Staying Healthy at Brass Chix 2020

It’s that time of year again. The mid winter shuffle of Fellow Female identifying Brass Players to the once a year event we like to call, Brass Chix.

The theme this year was Women’s Health as it pertains to brass playing. This year was a bit different for me as well because I got to help plan it!

Before I yammer on about the event, if you are wondering what the heck Brass Chix is and why the fish would woman Brass players gather for this seemingly “girls only” club, please refer to last years blog Post , where I explain it all.

When Sarah Schmalenberger and I met to begin planning this a few months prior, we realized that there were many facets to women’s health that go beyond just the obvious physical aspects. We could include spiritual health, emotional well being, instrument health, and go well beyond the usual advice of exercise, eat and sleep well.

The day started out with a Mindful Start, led by Sarah where we focused on breathing together without a conductor and thinking about our awareness as musicians. She led us in another mindfulness exercise where we assembled into two circles and were instructed to face one another. Upon the resonant cue of Tibetan singing bowls, we were to introduce ourselves on one tone, and silently looked each other in the eyes for a brief moment, before rotating the circle to introduce yourself to the next person on the next tone. It was an effective way to make each other aware of the other’s energy and existence as well as help break the ice among these multi generational women.

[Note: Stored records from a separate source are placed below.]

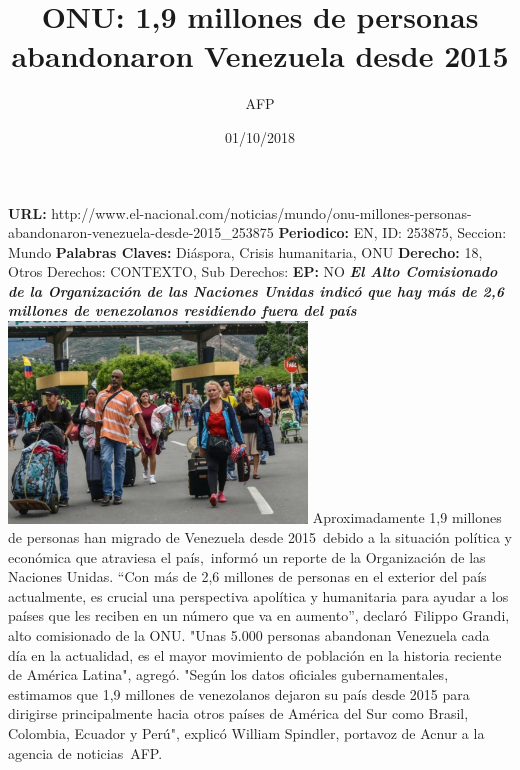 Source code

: \documentclass{article}%
\title{\textbf{ONU: 1,9 millones de personas abandonaron Venezuela desde 2015}}%
\author{AFP}%
\date{01/10/2018}%
\begin{document}
%
\normalsize%
\maketitle%
\textbf{URL: }%
http://www.el{-}nacional.com/noticias/mundo/onu{-}millones{-}personas{-}abandonaron{-}venezuela{-}desde{-}2015\_253875\newline%
%
\textbf{Periodico: }%
EN, %
ID: %
253875, %
Seccion: %
Mundo\newline%
%
\textbf{Palabras Claves: }%
Diáspora, Crisis humanitaria, ONU\newline%
%
\textbf{Derecho: }%
18, %
Otros Derechos: %
CONTEXTO, %
Sub Derechos: %
\newline%
%
\textbf{EP: }%
NO\newline%
\newline%
%
\textbf{\textit{El Alto Comisionado de la Organización de las Naciones Unidas indicó que hay más de 2,6 millones de venezolanos residiendo fuera del país}}%
\newline%
\newline%
%
\includegraphics[width=300px]{237.jpg}%
\newline%
%
Aproximadamente 1,9 millones de personas han migrado de Venezuela desde 2015~debido a la situación política y económica que atraviesa el país,~informó un reporte de la Organización de las Naciones Unidas.%
\newline%
%
“Con más de 2,6 millones de personas en el exterior del país actualmente, es crucial una perspectiva apolítica y humanitaria para ayudar a los países que les reciben en un número que va en aumento”, declaró~Filippo Grandi, alto comisionado de la ONU.%
\newline%
%
"Unas 5.000 personas abandonan Venezuela cada día en la actualidad, es el mayor movimiento de población en la historia reciente de América Latina", agregó.%
\newline%
%
"Según los datos oficiales gubernamentales, estimamos que 1,9 millones de venezolanos dejaron su país desde 2015 para dirigirse principalmente hacia otros países de América del Sur como Brasil, Colombia, Ecuador y Perú", explicó William Spindler, portavoz de Acnur a la agencia de noticias~AFP.%
\end{document}
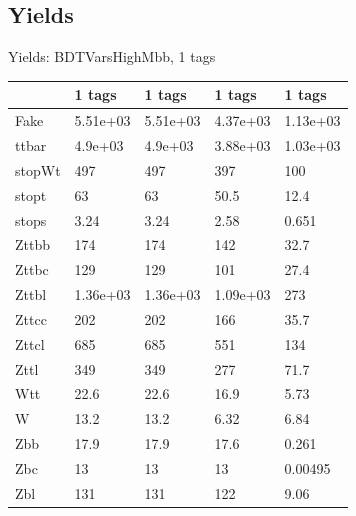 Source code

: 
\subsection{Yields}

\begin{frame}{Yields: BDTVarsHighMbb, 1 tags}
\begin{center}
  \begin{tabular}{l| >{\centering\let\newline\\\arraybackslash\hspace{0pt}}m{1.4cm}| >{\centering\let\newline\\\arraybackslash\hspace{0pt}}m{1.4cm}| >{\centering\let\newline\\\arraybackslash\hspace{0pt}}m{1.4cm}| >{\centering\let\newline\\\arraybackslash\hspace{0pt}}m{1.4cm}}
    & 1 tags & 1 tags & 1 tags & 1 tags \\
 \hline \hline
    Fake& 5.51e+03 & 5.51e+03 & 4.37e+03 & 1.13e+03 \\
 \hline
    ttbar& 4.9e+03 & 4.9e+03 & 3.88e+03 & 1.03e+03 \\
 \hline
    stopWt& 497 & 497 & 397 & 100 \\
 \hline
    stopt& 63 & 63 & 50.5 & 12.4 \\
 \hline
    stops& 3.24 & 3.24 & 2.58 & 0.651 \\
 \hline
    Zttbb& 174 & 174 & 142 & 32.7 \\
 \hline
    Zttbc& 129 & 129 & 101 & 27.4 \\
 \hline
    Zttbl& 1.36e+03 & 1.36e+03 & 1.09e+03 & 273 \\
 \hline
    Zttcc& 202 & 202 & 166 & 35.7 \\
 \hline
    Zttcl& 685 & 685 & 551 & 134 \\
 \hline
    Zttl& 349 & 349 & 277 & 71.7 \\
 \hline
    Wtt& 22.6 & 22.6 & 16.9 & 5.73 \\
 \hline
    W& 13.2 & 13.2 & 6.32 & 6.84 \\
 \hline
    Zbb& 17.9 & 17.9 & 17.6 & 0.261 \\
 \hline
    Zbc& 13 & 13 & 13 & 0.00495 \\
 \hline
    Zbl& 131 & 131 & 122 & 9.06 \\

\end{tabular}
\end{center}
\end{frame}

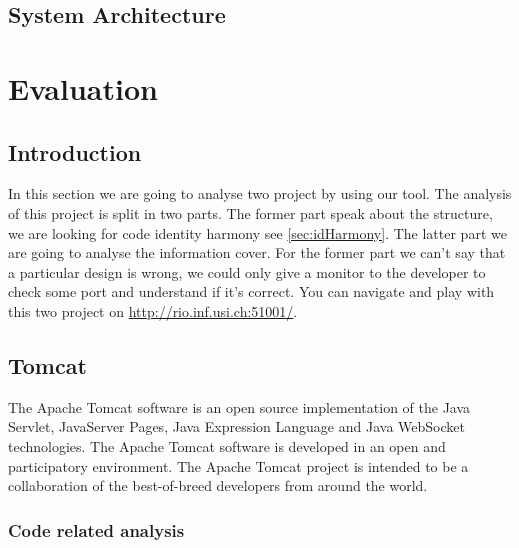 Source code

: \documentclass[]{usiinfbachelorproject}
\begin{document}
\subsection{System Architecture }

\newpage
\section{Evaluation} \label{evaluation}

\subsection{Introduction}
In this section we are going to analyse two project by using our tool. 
The analysis of this project is split in two parts. The former part speak about the structure, we are looking  for code identity harmony see \ref{sec:idHarmony}. The latter part we are going to analyse the information cover. 
For the former part we can't say that a particular design is wrong, we could only give a monitor to the developer to check some port and understand if it's correct.
You can navigate and play with this two project on \url{http://rio.inf.usi.ch:51001/}. 

\subsection{Tomcat}
The Apache Tomcat software is an open source implementation of the Java Servlet, JavaServer Pages, Java Expression Language and Java WebSocket technologies. 
The Apache Tomcat software is developed in an open and participatory environment. The Apache Tomcat project is intended to be a collaboration of the best-of-breed developers from around the world.

\subsubsection{Code related analysis}
\end{document}
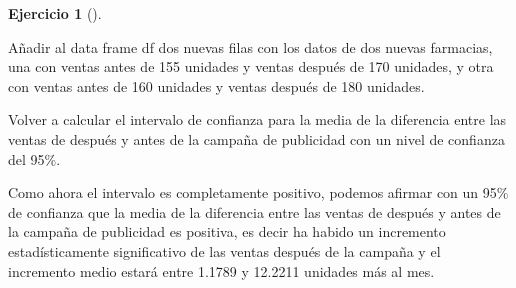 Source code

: \documentclass[
  a4paper,
]{scrreport}
\newenvironment{Shaded}{\begin{snugshade}}{\end{snugshade}}
\newcommand{\ExtensionTok}[1]{\textcolor[rgb]{0.00,0.23,0.31}{#1}}
\newcommand{\NormalTok}[1]{\textcolor[rgb]{0.00,0.23,0.31}{#1}}
\theoremstyle{definition}
\newtheorem{exercise}{Ejercicio}[chapter]
\theoremstyle{remark}
\begin{document}
\begin{exercise}[]
\begin{enumerate}
\begin{tcolorbox}
\begin{Shaded}
\begin{Highlighting}[]
\ExtensionTok{Añadir}\NormalTok{ al data frame df dos nuevas filas con los datos de dos nuevas farmacias, una con ventas antes de 155 unidades y ventas después de 170 unidades, y otra con ventas antes de 160 unidades y ventas después de 180 unidades.}

\ExtensionTok{Volver}\NormalTok{ a calcular el intervalo de confianza para la media de la diferencia entre las ventas de después y antes de la campaña de publicidad con un nivel de confianza del 95\%.}
\end{Highlighting}
\end{Shaded}

  Como ahora el intervalo es completamente positivo, podemos afirmar con
  un 95\% de confianza que la media de la diferencia entre las ventas de
  después y antes de la campaña de publicidad es positiva, es decir ha
  habido un incremento estadísticamente significativo de las ventas
  después de la campaña y el incremento medio estará entre 1.1789 y
  12.2211 unidades más al mes.

  \end{tcolorbox}
\end{enumerate}

\end{exercise}
\end{document}
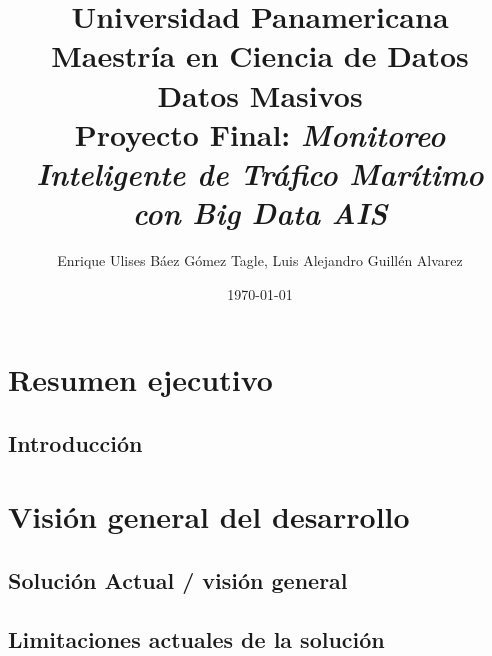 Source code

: \documentclass[10pt]{article}
\title{Universidad Panamericana \\ Maestría en Ciencia de Datos \\ Datos Masivos \\ 
    \vspace{0.5cm} Proyecto Final: \textit{Monitoreo Inteligente de Tráfico Marítimo con Big Data AIS}}
\author{Enrique Ulises Báez Gómez Tagle, Luis Alejandro Guillén Alvarez}
\date{\today}
\begin{document}
\maketitle

\tableofcontents

\newpage

\section{Resumen ejecutivo}
\subsection{Introducción}
\section{Visión general del desarrollo}
\subsection{Solución Actual / visión general}
\subsection{Limitaciones actuales de la solución}
\end{document}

We then broke into our usual instrumental groups. The low brass session was led by my Colleague, Lara Dietrich. She led the low brass in some warm-ups, talked about preventing injury, and thoughtfully ended with a reminder that, for emotional well being, it is ok to say NO to things.

After concluding the session, we scuttled down to the presentation room where Sarah shared a fascinating lecture which featured her and Dr. Patricia Maddox’s research on Women’s Health and brass playing- The Brass Bodies Study. She and all of us had a candid discussion about how our bodies at different stages of life- down to years weeks, and days, can and do effect our brass playing due to our unique physiology. Rather than complain that “the men just don’t understand”, she opened up the discussion to encourage women to help each other and shed light on the realities that exist. An article featuring her research can be found here and is well worth the read regardless of how you identify.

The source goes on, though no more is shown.